Before John could argue the point further, they were interrupted by another knock at the door.

“Ah,” Verne said as he rose to usher in the new arrival. “Unless I miss my guess, that’ll be our secret weapon coming along now.”

John stood and took a place next to Verne to greet the newcomers. The first was tall, firmly built, and had a crest of white hair that gave him the appearance of a classical philosopher. His eyes flashed briefly as he noticed John’s presence, but he said nothing and merely smiled as he took his companion’s coat.

The second man was smaller, more slender, and noticeably older than the other. Verne stepped forward to greet him first.

“Hello,” the slight gentleman said as he entered the room and removed his hat. “I apologize for being late. I had a concern I was being followed and so some extra precautions—and delays—were necessary.”

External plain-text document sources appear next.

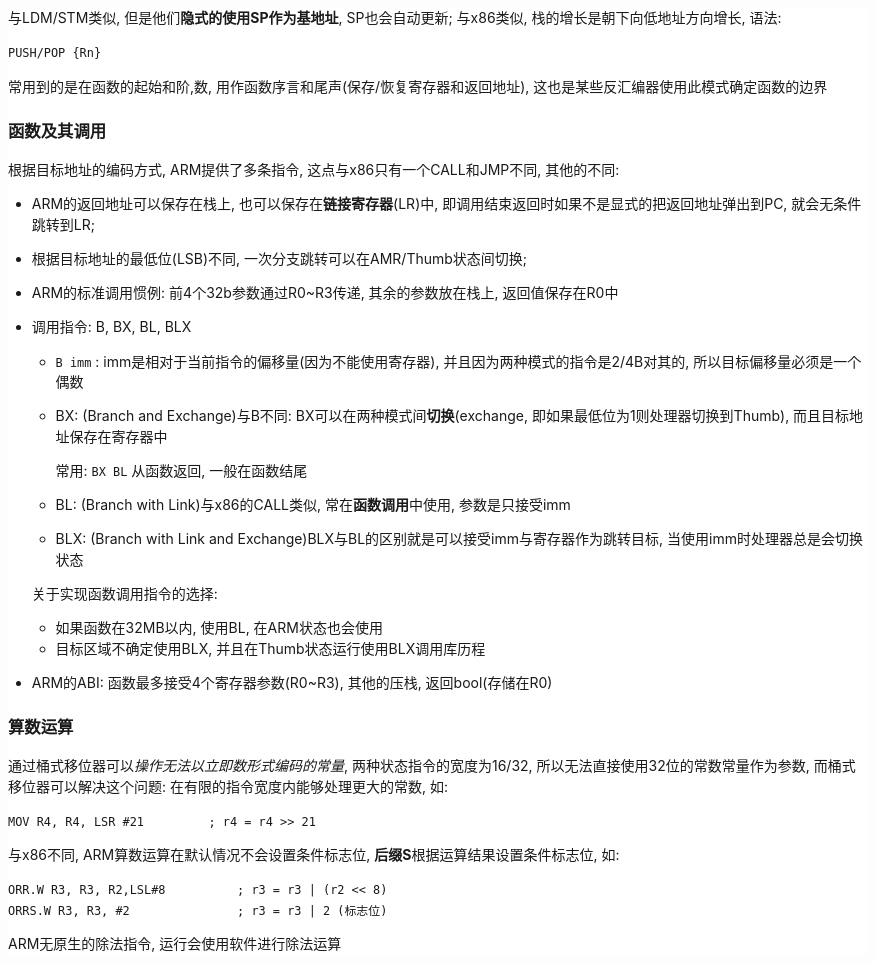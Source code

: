 与LDM/STM类似, 但是他们**隐式的使用SP作为基地址**, SP也会自动更新; 与x86类似, 栈的增长是朝下向低地址方向增长, 语法:

`PUSH/POP {Rn}`

常用到的是在函数的起始和阶,数, 用作函数序言和尾声(保存/恢复寄存器和返回地址), 这也是某些反汇编器使用此模式确定函数的边界

### 函数及其调用

根据目标地址的编码方式, ARM提供了多条指令, 这点与x86只有一个CALL和JMP不同, 其他的不同:

- ARM的返回地址可以保存在栈上, 也可以保存在**链接寄存器**(LR)中, 即调用结束返回时如果不是显式的把返回地址弹出到PC, 就会无条件跳转到LR; 

- 根据目标地址的最低位(LSB)不同, 一次分支跳转可以在AMR/Thumb状态间切换; 

- ARM的标准调用惯例: 前4个32b参数通过R0~R3传递, 其余的参数放在栈上, 返回值保存在R0中

- 调用指令: B, BX, BL, BLX

  - `B imm` : imm是相对于当前指令的偏移量(因为不能使用寄存器), 并且因为两种模式的指令是2/4B对其的, 所以目标偏移量必须是一个偶数

  - BX: (Branch and Exchange)与B不同: BX可以在两种模式间**切换**(exchange, 即如果最低位为1则处理器切换到Thumb), 而且目标地址保存在寄存器中

    常用: `BX BL` 从函数返回, 一般在函数结尾

  - BL: (Branch with Link)与x86的CALL类似, 常在**函数调用**中使用, 参数是只接受imm

  - BLX: (Branch with Link and Exchange)BLX与BL的区别就是可以接受imm与寄存器作为跳转目标, 当使用imm时处理器总是会切换状态

  关于实现函数调用指令的选择:

  - 如果函数在32MB以内, 使用BL, 在ARM状态也会使用
  - 目标区域不确定使用BLX, 并且在Thumb状态运行使用BLX调用库历程
  
- ARM的ABI: 函数最多接受4个寄存器参数(R0~R3), 其他的压栈, 返回bool(存储在R0)

### 算数运算

通过桶式移位器可以*操作无法以立即数形式编码的常量*, 两种状态指令的宽度为16/32, 所以无法直接使用32位的常数常量作为参数, 而桶式移位器可以解决这个问题: 在有限的指令宽度内能够处理更大的常数, 如:

```assembly
MOV R4, R4, LSR #21			; r4 = r4 >> 21
```



与x86不同, ARM算数运算在默认情况不会设置条件标志位, **后缀S**根据运算结果设置条件标志位, 如:

```assembly
ORR.W R3, R3, R2,LSL#8			; r3 = r3 | (r2 << 8)
ORRS.W R3, R3, #2				; r3 = r3 | 2 (标志位)
```

ARM无原生的除法指令, 运行会使用软件进行除法运算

John nearly fell off his feet, astonished, confused, and delighted all at once. He was so taken off guard that he forgot to offer his hand to the bemused man, who was clearly enjoying the effect his arrival had on the younger Caretaker. John looked at Verne. “Is this some sort of illusion? How is he here?”

“Not an illusion,” Verne replied, smiling broadly. “A Mystorian. One our adversaries would never have suspected, never watched, because they thought that they already were watching him. It was just a
different
him.”

John recovered a small degree of his composure. “So, the last person they would suspect of becoming one of your special operatives was someone who was already a Caretaker,” he said, “so to speak. Ingenious.” He wiped his hand on his trousers and quickly offered it to the bemused Mystorian. “It’s a pleasure to be meeting you at last.”

“The pleasure is all mine, I assure you,” the gentleman said, taking John’s proffered hand. “My name is H. G. Wells.”

C
HAPTER
E
LEVEN
Lower Oxford

According to Aristophanes,
the first destination they needed to travel to in their quest for the Ruby Armor was very close—practically in the neighborhood.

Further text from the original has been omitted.